Os advogados pedem ao próprio ministro que reconsidere a medida. Caso isso não ocorra, solicitam que o recurso seja analisado pelo Primeira Turma do STF.
Defesa considera medida desproporcional
No recurso, a defesa sustenta que a suspensão das visitas é uma medida “desproporcional” e afirma que Jair Bolsonaro desconhecia que Flávio divulgaria uma carta manuscrita na qual o ex-presidente o autorizava a atuar como seu porta-voz durante a disputa eleitoral deste ano.
Segundo os advogados, não houve acordo prévio entre pai e filho para a divulgação do documento.
A defesa argumenta ainda que, mesmo que a publicação da carta seja considerada irregular, impedir o contacto entre os dois durante três meses representa uma sanção excessiva.
Pedido para atuar como advogado
Como alternativa, os advogados solicitaram que Flávio Bolsonaro pudesse visitar o pai como advogado.
O senador integra formalmente a equipe jurídica do ex-presidente, e a defesa afirma que o direito à comunicação entre cliente e defensor é uma garantia jurídica que não deve ser restringida em razão do relacionamento entre eles.
Decisão foi tomada após publicação de carta
A restrição foi determinada por Alexandre de Moraes após entender que Jair Bolsonaro descumpriu uma das medidas cautelares impostas pelo STF ao permitir a publicação da carta de apoio à pré-candidatura de Flávio Bolsonaro.

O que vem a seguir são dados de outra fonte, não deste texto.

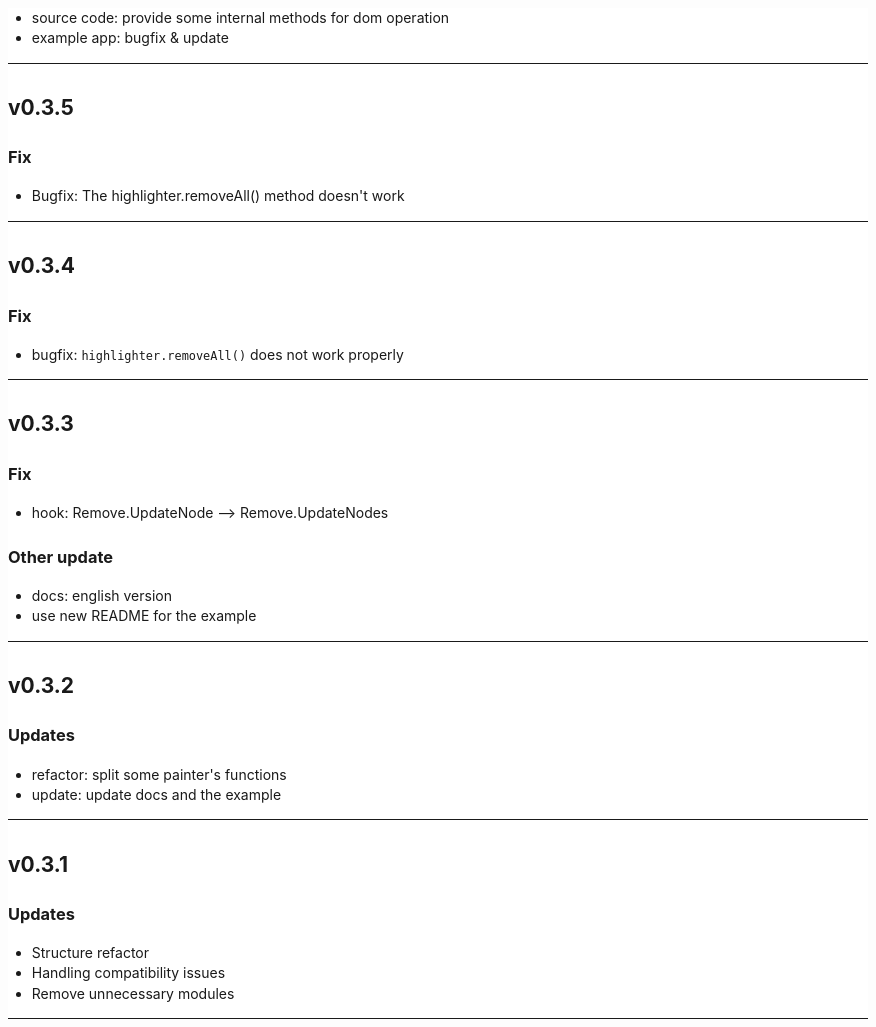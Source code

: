 - source code: provide some internal methods for dom operation
- example app: bugfix & update

---

## v0.3.5

### Fix

- Bugfix: The highlighter.removeAll() method doesn't work

---

## v0.3.4

### Fix

- bugfix: `highlighter.removeAll()` does not work properly

---

## v0.3.3

### Fix

- hook: Remove.UpdateNode --> Remove.UpdateNodes

### Other update

- docs: english version
- use new README for the example

---

## v0.3.2

### Updates

- refactor: split some painter's functions
- update: update docs and the example

---

## v0.3.1

### Updates

- Structure refactor
- Handling compatibility issues
- Remove unnecessary modules

---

Na decisão, o ministro considerou que o conteúdo era de natureza política e contrariava ordens judiciais que limitam as atividades públicas do ex-presidente, cumprindo medidas cautelares.
Agora, caberá ao ministro decidir se reconsidera a própria decisão ou encaminha o recurso para análise da Primeira Turma do Supremo Tribunal Federal.